28 Although I have listened carefully to what Mr Whittle has said on the topic – and he has said everything that could be urged against an indemnity costs order – I remain unpersuaded that any other costs order would be appropriate. Indeed, I think it would give quite a wrong message to directors generally in companies of this type if such an order were not made; it would indicate that it was reasonable to oppose registration on technical grounds and wait till the very last minute of litigation to notify those grounds. I do not accept that the view I hold makes a director, in effect, a guarantor or an insurer of a transferee, as was submitted. All that is expected is reasonable behaviour; but it is not reasonable behaviour on the part of a director to reject a transfer for formal defects which could easily be remedied, yet not inform the transferor or transferee of the defects until the final hearing of the application has commenced. Such behaviour unreasonably requires the transferor and transferee to incur costs. That is not to suggest that directors must give reasons for declining to register a transfer; only that where the reason is an easily curable formal defect, they unreasonably put the transferor and transferee to costs if they do not afford them an opportunity to remedy the defect, and for that purpose inform them of it.

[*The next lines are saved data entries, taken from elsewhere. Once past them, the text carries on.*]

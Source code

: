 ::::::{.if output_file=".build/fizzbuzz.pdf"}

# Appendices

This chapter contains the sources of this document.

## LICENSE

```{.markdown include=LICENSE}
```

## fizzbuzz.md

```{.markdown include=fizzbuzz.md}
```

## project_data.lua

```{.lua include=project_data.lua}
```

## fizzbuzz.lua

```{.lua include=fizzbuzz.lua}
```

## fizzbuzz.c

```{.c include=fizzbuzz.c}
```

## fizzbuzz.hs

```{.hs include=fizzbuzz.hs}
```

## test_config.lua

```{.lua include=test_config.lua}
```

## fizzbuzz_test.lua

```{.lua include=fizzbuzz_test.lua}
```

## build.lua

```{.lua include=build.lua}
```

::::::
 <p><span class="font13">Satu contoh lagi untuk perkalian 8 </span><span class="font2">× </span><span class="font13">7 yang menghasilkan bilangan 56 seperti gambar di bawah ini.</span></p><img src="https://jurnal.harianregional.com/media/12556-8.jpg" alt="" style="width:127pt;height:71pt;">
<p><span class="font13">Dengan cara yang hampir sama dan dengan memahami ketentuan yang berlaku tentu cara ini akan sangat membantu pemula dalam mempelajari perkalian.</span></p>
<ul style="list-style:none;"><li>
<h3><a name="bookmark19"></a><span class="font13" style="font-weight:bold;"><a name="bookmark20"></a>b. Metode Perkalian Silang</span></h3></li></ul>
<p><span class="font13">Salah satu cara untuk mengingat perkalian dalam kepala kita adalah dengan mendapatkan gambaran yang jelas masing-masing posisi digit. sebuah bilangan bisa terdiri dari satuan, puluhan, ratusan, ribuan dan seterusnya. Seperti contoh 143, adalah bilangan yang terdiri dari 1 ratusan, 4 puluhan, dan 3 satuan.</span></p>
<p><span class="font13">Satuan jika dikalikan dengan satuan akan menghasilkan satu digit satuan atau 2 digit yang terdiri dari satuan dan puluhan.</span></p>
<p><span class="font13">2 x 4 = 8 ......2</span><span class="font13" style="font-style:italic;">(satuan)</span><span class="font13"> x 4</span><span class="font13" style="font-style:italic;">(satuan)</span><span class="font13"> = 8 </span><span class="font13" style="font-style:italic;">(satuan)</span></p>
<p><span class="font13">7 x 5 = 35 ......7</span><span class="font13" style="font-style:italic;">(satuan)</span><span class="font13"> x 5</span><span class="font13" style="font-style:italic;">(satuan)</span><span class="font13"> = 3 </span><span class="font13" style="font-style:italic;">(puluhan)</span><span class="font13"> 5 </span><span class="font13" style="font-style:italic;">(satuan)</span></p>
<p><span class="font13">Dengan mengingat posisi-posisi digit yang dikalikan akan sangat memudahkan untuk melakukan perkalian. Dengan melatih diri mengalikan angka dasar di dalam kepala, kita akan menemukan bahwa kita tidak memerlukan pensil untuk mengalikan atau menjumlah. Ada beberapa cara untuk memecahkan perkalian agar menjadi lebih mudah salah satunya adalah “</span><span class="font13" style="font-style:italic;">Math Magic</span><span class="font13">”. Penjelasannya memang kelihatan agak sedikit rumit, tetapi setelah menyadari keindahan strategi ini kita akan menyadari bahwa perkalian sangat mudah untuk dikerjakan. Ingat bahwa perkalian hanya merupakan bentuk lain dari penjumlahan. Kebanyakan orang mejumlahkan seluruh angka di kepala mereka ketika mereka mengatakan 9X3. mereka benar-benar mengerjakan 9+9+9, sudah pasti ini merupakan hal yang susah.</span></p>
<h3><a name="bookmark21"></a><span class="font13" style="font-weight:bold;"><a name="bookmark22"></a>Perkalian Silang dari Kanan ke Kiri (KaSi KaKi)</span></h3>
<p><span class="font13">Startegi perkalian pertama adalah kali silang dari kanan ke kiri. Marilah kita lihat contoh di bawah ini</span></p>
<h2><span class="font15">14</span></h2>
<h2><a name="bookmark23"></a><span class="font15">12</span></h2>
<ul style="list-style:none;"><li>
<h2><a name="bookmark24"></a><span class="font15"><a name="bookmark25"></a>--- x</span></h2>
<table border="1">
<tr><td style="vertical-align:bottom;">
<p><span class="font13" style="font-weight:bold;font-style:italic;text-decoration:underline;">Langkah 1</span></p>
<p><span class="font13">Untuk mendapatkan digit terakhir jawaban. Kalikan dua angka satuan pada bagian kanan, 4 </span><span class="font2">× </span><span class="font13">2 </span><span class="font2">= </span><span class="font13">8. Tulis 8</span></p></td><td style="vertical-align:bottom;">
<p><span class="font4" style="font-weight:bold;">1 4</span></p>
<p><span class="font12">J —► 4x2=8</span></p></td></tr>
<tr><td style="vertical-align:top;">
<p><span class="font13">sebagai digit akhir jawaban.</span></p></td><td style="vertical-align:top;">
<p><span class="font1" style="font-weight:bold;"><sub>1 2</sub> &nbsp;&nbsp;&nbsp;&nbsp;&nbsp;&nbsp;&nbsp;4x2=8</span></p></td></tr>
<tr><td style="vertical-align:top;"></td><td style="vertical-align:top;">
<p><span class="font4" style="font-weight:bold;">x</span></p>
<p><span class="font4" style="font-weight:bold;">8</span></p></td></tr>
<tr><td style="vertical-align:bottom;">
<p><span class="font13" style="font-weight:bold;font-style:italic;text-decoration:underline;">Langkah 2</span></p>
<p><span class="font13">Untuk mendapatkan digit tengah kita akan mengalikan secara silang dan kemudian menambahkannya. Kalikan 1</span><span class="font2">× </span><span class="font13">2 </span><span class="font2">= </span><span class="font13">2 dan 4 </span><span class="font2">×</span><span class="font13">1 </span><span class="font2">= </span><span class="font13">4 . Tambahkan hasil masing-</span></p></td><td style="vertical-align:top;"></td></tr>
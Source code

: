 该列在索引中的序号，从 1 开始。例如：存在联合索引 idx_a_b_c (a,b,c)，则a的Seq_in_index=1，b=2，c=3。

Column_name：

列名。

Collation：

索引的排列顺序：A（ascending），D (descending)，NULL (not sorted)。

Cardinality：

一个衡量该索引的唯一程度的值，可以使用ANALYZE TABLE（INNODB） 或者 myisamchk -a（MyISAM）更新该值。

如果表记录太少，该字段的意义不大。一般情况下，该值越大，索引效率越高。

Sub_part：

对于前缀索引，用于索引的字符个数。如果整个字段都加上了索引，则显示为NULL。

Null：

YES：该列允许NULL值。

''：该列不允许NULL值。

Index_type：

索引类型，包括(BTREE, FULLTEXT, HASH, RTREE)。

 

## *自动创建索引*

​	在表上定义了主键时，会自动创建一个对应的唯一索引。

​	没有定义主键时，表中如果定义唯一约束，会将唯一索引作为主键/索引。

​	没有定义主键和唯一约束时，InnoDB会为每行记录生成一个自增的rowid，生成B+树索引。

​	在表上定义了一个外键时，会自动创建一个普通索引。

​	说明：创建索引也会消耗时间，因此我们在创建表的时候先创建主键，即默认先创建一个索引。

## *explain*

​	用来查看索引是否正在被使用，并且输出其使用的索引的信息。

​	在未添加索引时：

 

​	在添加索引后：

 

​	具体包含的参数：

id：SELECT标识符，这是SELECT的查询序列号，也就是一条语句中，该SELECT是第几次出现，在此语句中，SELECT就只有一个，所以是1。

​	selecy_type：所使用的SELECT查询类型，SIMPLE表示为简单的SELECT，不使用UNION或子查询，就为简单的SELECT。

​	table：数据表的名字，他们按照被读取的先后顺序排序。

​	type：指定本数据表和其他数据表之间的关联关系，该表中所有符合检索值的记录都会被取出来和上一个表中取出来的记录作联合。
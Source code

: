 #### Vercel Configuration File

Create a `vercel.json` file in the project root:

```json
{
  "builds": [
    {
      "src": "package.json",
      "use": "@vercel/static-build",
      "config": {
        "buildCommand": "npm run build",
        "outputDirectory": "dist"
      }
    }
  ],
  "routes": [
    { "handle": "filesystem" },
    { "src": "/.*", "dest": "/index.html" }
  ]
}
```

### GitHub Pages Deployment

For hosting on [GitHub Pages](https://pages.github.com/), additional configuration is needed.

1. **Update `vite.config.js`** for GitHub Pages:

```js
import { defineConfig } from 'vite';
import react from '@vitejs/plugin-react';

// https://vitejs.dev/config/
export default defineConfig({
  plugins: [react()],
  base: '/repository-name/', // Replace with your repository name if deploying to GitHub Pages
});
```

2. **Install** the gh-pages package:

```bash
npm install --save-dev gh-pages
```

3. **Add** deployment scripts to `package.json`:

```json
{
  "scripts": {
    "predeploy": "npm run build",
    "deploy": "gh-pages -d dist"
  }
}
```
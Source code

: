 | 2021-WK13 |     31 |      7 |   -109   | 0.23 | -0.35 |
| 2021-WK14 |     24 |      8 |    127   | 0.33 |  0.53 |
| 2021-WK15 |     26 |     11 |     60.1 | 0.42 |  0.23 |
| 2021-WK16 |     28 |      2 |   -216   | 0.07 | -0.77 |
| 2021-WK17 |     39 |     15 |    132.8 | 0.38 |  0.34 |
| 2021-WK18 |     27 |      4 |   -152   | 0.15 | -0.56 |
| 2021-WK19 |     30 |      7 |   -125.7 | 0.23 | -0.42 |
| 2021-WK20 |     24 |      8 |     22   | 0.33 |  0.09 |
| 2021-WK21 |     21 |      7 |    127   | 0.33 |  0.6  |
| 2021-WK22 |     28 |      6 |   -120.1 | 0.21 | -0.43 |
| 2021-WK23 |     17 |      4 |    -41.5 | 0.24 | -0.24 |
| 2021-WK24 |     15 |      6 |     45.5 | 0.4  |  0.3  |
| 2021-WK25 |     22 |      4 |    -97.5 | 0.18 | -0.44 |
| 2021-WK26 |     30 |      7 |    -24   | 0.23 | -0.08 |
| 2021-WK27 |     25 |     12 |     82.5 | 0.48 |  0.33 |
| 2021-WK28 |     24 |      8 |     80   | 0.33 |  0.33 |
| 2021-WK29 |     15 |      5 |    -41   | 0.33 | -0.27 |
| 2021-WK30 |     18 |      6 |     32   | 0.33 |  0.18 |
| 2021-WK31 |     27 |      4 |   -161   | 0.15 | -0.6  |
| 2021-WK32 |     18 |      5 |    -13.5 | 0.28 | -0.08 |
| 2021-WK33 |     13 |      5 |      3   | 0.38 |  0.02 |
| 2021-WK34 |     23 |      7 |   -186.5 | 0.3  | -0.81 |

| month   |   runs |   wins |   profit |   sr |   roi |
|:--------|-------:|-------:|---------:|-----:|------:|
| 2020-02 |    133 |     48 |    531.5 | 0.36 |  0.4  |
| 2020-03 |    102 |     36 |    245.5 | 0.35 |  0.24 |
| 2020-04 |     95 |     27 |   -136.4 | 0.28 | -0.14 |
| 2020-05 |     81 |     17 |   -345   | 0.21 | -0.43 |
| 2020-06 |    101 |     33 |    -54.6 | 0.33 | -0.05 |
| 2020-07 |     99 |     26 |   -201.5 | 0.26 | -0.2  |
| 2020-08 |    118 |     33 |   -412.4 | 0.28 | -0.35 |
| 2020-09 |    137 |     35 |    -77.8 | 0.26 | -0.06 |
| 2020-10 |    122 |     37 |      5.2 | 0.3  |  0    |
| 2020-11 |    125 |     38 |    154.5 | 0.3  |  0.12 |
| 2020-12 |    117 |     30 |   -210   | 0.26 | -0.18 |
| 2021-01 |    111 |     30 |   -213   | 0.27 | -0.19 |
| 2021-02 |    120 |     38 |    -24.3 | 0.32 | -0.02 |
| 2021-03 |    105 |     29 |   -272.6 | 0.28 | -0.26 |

29 I make order 2 in the Amended Originating Process (that the register of members of the first defendant be corrected to record the first plaintiff as the holder of one ordinary share in the first defendant). I make order 4 in the Amended Originating Process (that the second defendant pay the plaintiffs’ costs of these proceedings). I order that those costs be assessed on the indemnity basis.
30 I order that the operation of the foregoing orders be stayed until 14 August 2007. I direct that if application is to be made for a continuation of the stay, a notice of motion and any supporting evidence together with a draft summons for leave to appeal, including the proposed grounds of appeal, be filed and served by Thursday 9 August 2007, returnable before me on Tuesday 14 August 2007.